#### REQUIRED WORK
What is needed is the number of lines below that contain the word "will", with no other output.

#### SUPPLIED MATERIAL
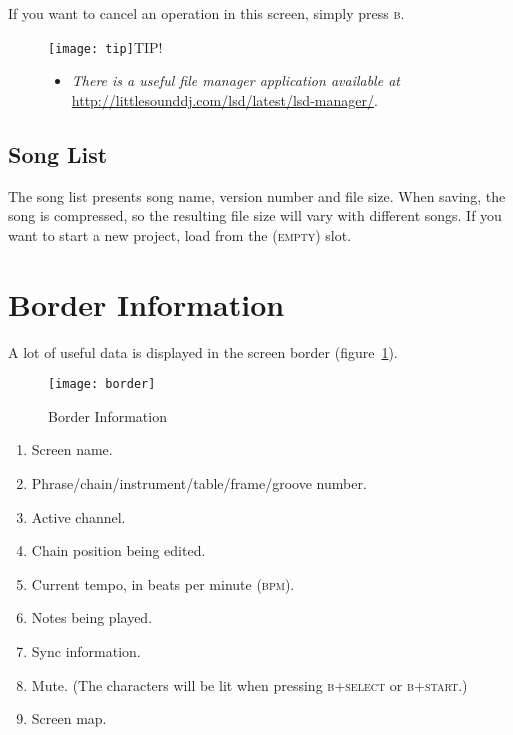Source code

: If you want to cancel an operation in this screen, simply press \textsc{b}.

\begin{figure}[hbtp]
\texttt{[image: tip]}TIP!
\begin{itemize}
        \item \textit{There is a useful file manager application available at} \url{http://littlesounddj.com/lsd/latest/lsd-manager/}.
	\end{itemize}
\end{figure}

\subsection{Song List}

The song list presents song name, version number and file size. When saving, the song is compressed, so the resulting file size will vary with different songs. If you want to start a new project, load from the \textsc{(empty)} slot.

\section{Border Information}

A lot of useful data is displayed in the screen border (figure~\ref{fig:border}).

\begin{figure}[htpb]
	\begin{center}
	\texttt{[image: border]}
	\end{center}
	\caption{Border Information}
	\label{fig:border}
\end{figure}

\begin{enumerate}
\item Screen name.
\item Phrase/chain/instrument/table/frame/groove number.
\item Active channel.
\item Chain position being edited.
\item Current tempo, in beats per minute (\textsc{bpm}).
\item Notes being played.
\item Sync information.
\item Mute. (The characters will be lit when pressing \textsc{b+select} or \textsc{b+start}.)
\item Screen map.
\end{enumerate}



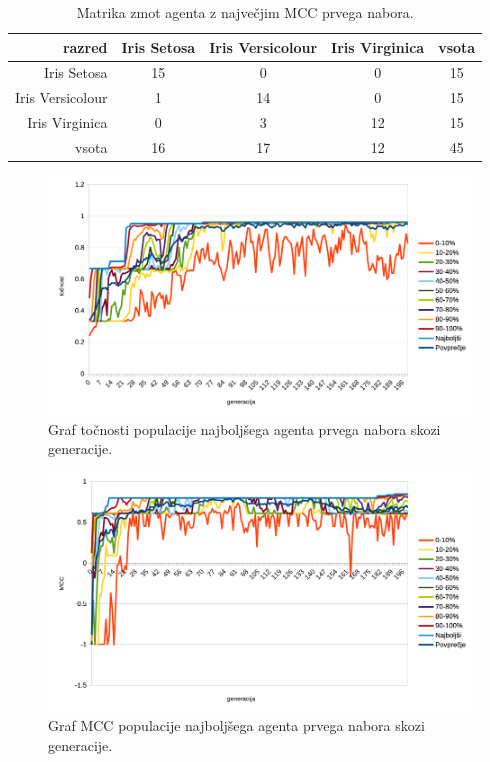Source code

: \begin{table}[H]
    \centering
    \begin{tabular}{||rcccc||}
        \hline
        razred           & Iris Setosa & Iris Versicolour & Iris Virginica & vsota \\ \hline
        Iris Setosa      & 15          & 0                & 0              & 15    \\ \hline
        Iris Versicolour & 1           & 14               & 0              & 15    \\ \hline
        Iris Virginica   & 0           & 3                & 12             & 15    \\ \hline
        vsota            & 16          & 17               & 12             & 45    \\ \hline
    \end{tabular}
    \caption{Matrika zmot agenta z največjim MCC prvega nabora.}
    \label{tab:iris_mcc_1}
\end{table}

\begin{figure}[H]
    \begin{center}
        \includegraphics[width=13cm]{iris/1/acc}
    \end{center}
    \caption{Graf točnosti populacije najboljšega agenta prvega nabora skozi generacije.}
    \label{fig:iris_acc_1}
\end{figure}

\begin{figure}[H]
    \begin{center}
        \includegraphics[width=13cm]{iris/1/mcc}
    \end{center}
    \caption{Graf MCC populacije najboljšega agenta prvega nabora skozi generacije.}
    \label{fig:iris_mcc_1}
\end{figure}

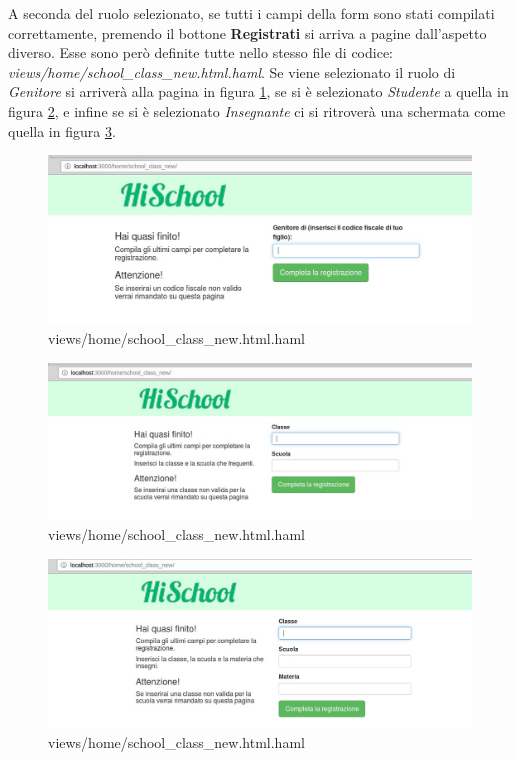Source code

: \documentclass[Lau, binding=0.6cm, oneside]{sapthesis}
\begin{document}
A seconda del ruolo selezionato, se tutti i campi della form sono stati compilati correttamente, premendo il bottone \textbf{Registrati} si arriva a pagine dall'aspetto diverso. Esse sono però definite tutte nello stesso file di codice: \textit{views/home/school\_class\_new.html.haml}. 
Se viene selezionato il ruolo di \textit{Genitore} si arriverà alla pagina in figura \ref{fig:school_p_form}, se si è selezionato \textit{Studente}      a quella in figura \ref{fig:school_s_form}, e infine se si è selezionato \textit{Insegnante} ci si ritroverà una schermata come quella in figura \ref{fig:school_t_form}.

\begin{figure}[H]
	\centering
	\includegraphics[width=1\linewidth]{images/school_p_form} 
	\caption{views/home/school\_class\_new.html.haml}
	\label{fig:school_p_form}
\end{figure}

\begin{figure}[H]
	\centering
	\includegraphics[width=1\linewidth]{images/school_s_form} 
	\caption{views/home/school\_class\_new.html.haml}
	\label{fig:school_s_form}
\end{figure}

\begin{figure}[H]
	\centering
	\includegraphics[width=1\linewidth]{images/school_t_form} 
	\caption{views/home/school\_class\_new.html.haml}
	\label{fig:school_t_form}
\end{figure}
\end{document}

#### WORKED SOLUTION
2